Taking another cue from the Blaxploitation era, director Quentin Tarantino wraps this tale about the barbaric ways of slavery in spaghetti western garb. To drive it forward, we get a screenplay chock full of sharp, often funny, often stinging dialogue. Django continues the director’s tradition of creating great tension through words. This one has more action between conversations than his normal fare, but the relationship between the two dynamics remains the same. Dialogue, complete with dramatic pauses, creates tension, action releases it. For all the blood spurting on display, nothing is so effective in the movie than at several points when we merely think something heinous is about to happen. This is when we’re intrinsically drawn to the edge of our seat while simultaneously trying to sink backwards into the thing. It is at these moments when Django is at its best.

As usual, to help him put the viewer in a quandary he gets great work from his cast. Christoph Waltz switches sides of the coin, going from playing the unapologetic villain in Inglourious Basterds to a kinder, gentler man in Django, albeit one still capable of mowing down whoever stands in his way. He gives a moustache twirlingly fun performance. No less is turned in by Leonardo DiCaprio as a charming but ruthless slave-owner heavily involved in the “sport” of mandingo fighting. Basically, it’s cock-fighting using slaves. In the title role, Jamie Foxx is also excellent. However, he spends the first half of the movie mostly standing around while others advance the plot. His character has bursts of activity here and there early on, but comes to life for good about the time we meet DiCaprio’s character. Shortly after this starts the portrayal I thought was best of all in a movie filled with great ones, that of Samuel L. Jackson. His character is funny, conniving, deliciously evil, and perhaps the smartest person in the movie. More than that, every word he says, every movement of his body and shift of his eyes feels true. It’s nothing less than masterful.

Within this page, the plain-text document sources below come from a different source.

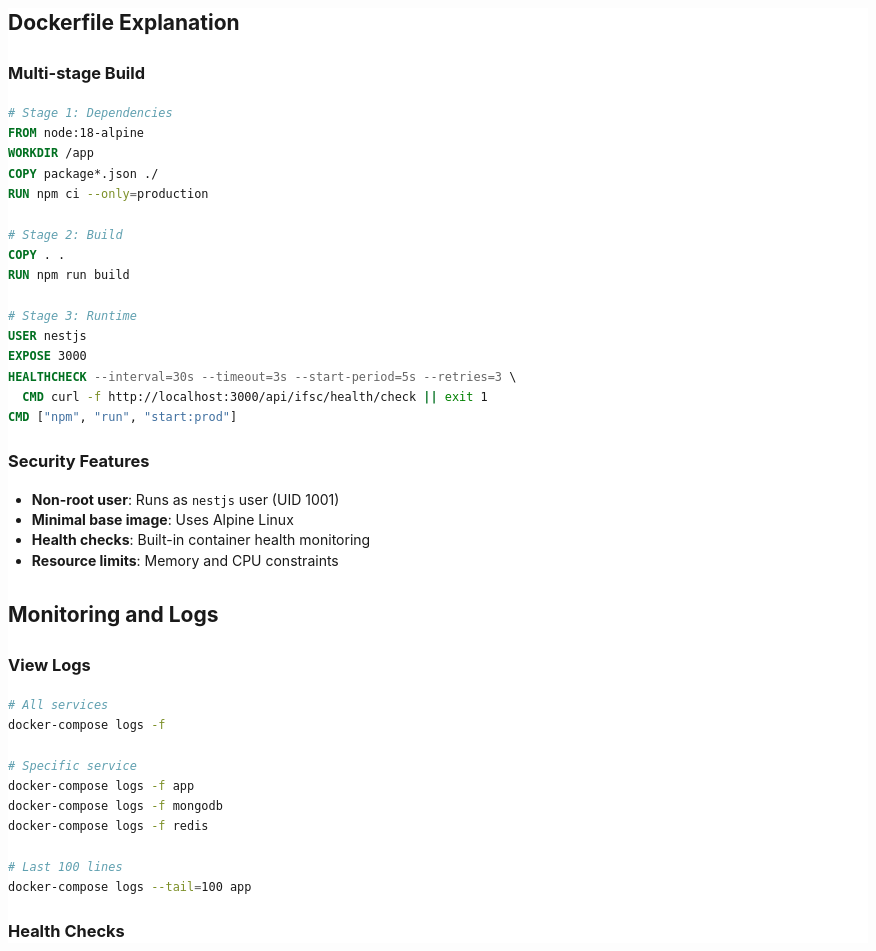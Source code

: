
 ```yaml
```

## Dockerfile Explanation

### Multi-stage Build

```dockerfile
# Stage 1: Dependencies
FROM node:18-alpine
WORKDIR /app
COPY package*.json ./
RUN npm ci --only=production

# Stage 2: Build
COPY . .
RUN npm run build

# Stage 3: Runtime
USER nestjs
EXPOSE 3000
HEALTHCHECK --interval=30s --timeout=3s --start-period=5s --retries=3 \
  CMD curl -f http://localhost:3000/api/ifsc/health/check || exit 1
CMD ["npm", "run", "start:prod"]
```

### Security Features
- **Non-root user**: Runs as `nestjs` user (UID 1001)
- **Minimal base image**: Uses Alpine Linux
- **Health checks**: Built-in container health monitoring
- **Resource limits**: Memory and CPU constraints

## Monitoring and Logs

### View Logs

```bash
# All services
docker-compose logs -f

# Specific service
docker-compose logs -f app
docker-compose logs -f mongodb
docker-compose logs -f redis

# Last 100 lines
docker-compose logs --tail=100 app
```

### Health Checks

There is some debate about whether or not Django should be docked for its historical accuracy, or lack thereof. Anyone coming into this expecting a history lesson obviously didn’t see, or didn’t like, the director’s previous effort Inglourious Basterds. For those not in the know, that is a World War II movie that has little in common with what actually happened besides the fact that Nazis killed Jews. Like that picture, Django is more interested in getting the attitudes of the times right than the facts and even indulging the most violent fantasies of history’s victims. Sure, this requires some revisionist (or purely imagined) history but a Quentin Tarantino movie is not a fact-finding mission. Both films combines enough real history to remind us how terrible it is with contemporary sensibilities and uses this as a springboard to thrust us into enthralling fiction.


  1. I do love this film as I think it is a fine fucking western. It has everything I wanted and more. I just wished the screening I went to wasn't a disaster where more than 2 hours into the film, it fucking stopped. Myself and the audience had to wait 20 minutes for the projector to be re-booted and shit. I got a free pass out of it but that ruined the experience for me.

    1. It's a great western. Sorry to hear about the screening, though. That sucks.

  2. A brilliant film. I think QT's work here was better even than in Inglourious Basterds, another film of his I think is terrific. Nice review, bud.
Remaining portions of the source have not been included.